Why are cherries good for me?
Anthocyanins in cherries appear to have a marked anti-inflammatory action. Specifically, these compounds seem to be highly effective in treating gout, a condition that causes painful swelling in joints. Last year, a Boston Medical Center study reported that eating cherries reduces gout attacks by 35%. Cherries are also one of the few food sources of the hormone melatonin, which regulates sleep patterns. A study published in 2011 in the European Journal of Nutrition, reported that eating tart montmorency (or morello) cherries significantly raised levels of melatonin and improved sleep. Compared to most other fruits, cherries are low in sugar, which makes them an ideal choice for people who want to lose weight.
Where to buy and what to pay
In Kent, Sussex and Herefordshire, our main cherry-growing counties, look out for pick-your-own farms and pop-up cherry stalls on roads through the orchard areas. In shops, expect to pay around £1 per 100g. Two-kilo boxes from greengrocers and markets are much better value, working out at around half that price.
Joanna Blythman is the author of What To Eat (Fourth Estate, £9.99). To order a copy for £7.99 with free UK p&p, go to guardianbookshop.co.uk
Cherry and rose cake
I have two very old-fashioned, deep-pink roses, which are highly scented. From these I make rose sugar every year - a wonderful addition to this cake. Pick a couple of roses in full bloom, put them upside down in a dark place overnight to give any bugs the chance to escape and for the roses to dry a little, remove the base and the stamen and break into individual petals. Mix these into 500g unrefined caster sugar and gently heat in an oven at 50C/125F/gas at lowest setting for a couple of hours until the roses are dry. Then put the sugar in a jar and keep in a cool cupboard for a couple of weeks before using.
Serves 4
250g butter
300g rose-petal sugar
1 tbsp rosewater
4 eggs, separated
A pinch of salt
160ml milk
375g flour
2 tsp baking powder
380g cherries, stones removed
1 Preheat the oven to 160C/325F/gas mark 3 and butter a 20cm x 30cm tin. Cream the butter until light, add 250g of the sugar and rosewater and beat until very fluffy - this will take about 10 minutes.
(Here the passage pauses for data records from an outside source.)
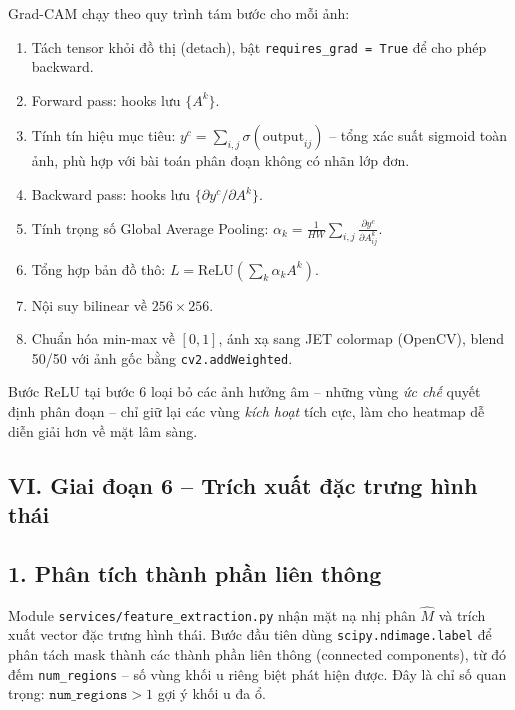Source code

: Grad-CAM chạy theo quy trình tám bước cho mỗi ảnh:

\begin{enumerate}
    \item Tách tensor khỏi đồ thị (detach), bật \texttt{requires\_grad = True} để cho phép backward.
    \item Forward pass: hooks lưu $\{A^k\}$.
    \item Tính tín hiệu mục tiêu: $y^c = \sum_{i,j} \sigma(\text{output}_{ij})$ -- tổng xác suất sigmoid toàn ảnh, phù hợp với bài toán phân đoạn không có nhãn lớp đơn.
    \item Backward pass: hooks lưu $\{\partial y^c / \partial A^k\}$.
    \item Tính trọng số Global Average Pooling: $\alpha_k = \frac{1}{HW}\sum_{i,j} \frac{\partial y^c}{\partial A^k_{ij}}$.
    \item Tổng hợp bản đồ thô: $L = \text{ReLU}\!\left(\sum_k \alpha_k A^k\right)$.
    \item Nội suy bilinear về $256\times256$.
    \item Chuẩn hóa min-max về $[0, 1]$, ánh xạ sang JET colormap (OpenCV), blend 50/50 với ảnh gốc bằng \texttt{cv2.addWeighted}.
\end{enumerate}

Bước ReLU tại bước 6 loại bỏ các ảnh hưởng âm -- những vùng \textit{ức chế} quyết định phân đoạn -- chỉ giữ lại các vùng \textit{kích hoạt} tích cực, làm cho heatmap dễ diễn giải hơn về mặt lâm sàng.

\subsection*{VI. Giai đoạn 6 -- Trích xuất đặc trưng hình thái}

\subsection*{1. Phân tích thành phần liên thông}

Module \texttt{services/feature\_extraction.py} nhận mặt nạ nhị phân $\hat{M}$ và trích xuất vector đặc trưng hình thái. Bước đầu tiên dùng \texttt{scipy.ndimage.label} để phân tách mask thành các thành phần liên thông (connected components), từ đó đếm \texttt{num\_regions} -- số vùng khối u riêng biệt phát hiện được. Đây là chỉ số quan trọng: $\texttt{num\_regions} > 1$ gợi ý khối u đa ổ.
2 Whisk the egg whites to stiff peaks with the salt. Carefully fold in the remaining sugar, bit by bit. Set aside.
3 Slowly add the egg yolks to the creamed butter, beating well between each addition. Next add the milk and the flour and baking powder, alternating between the two.
4 Finally fold the egg whites and cherries into the batter, pour the mixture into the tin and bake in the centre of the oven for 45 minutes to an hour until an inserted knife comes out clean.
5 Cool slightly before turning out with the cherries at the top and sprinkling with a little more rosewater.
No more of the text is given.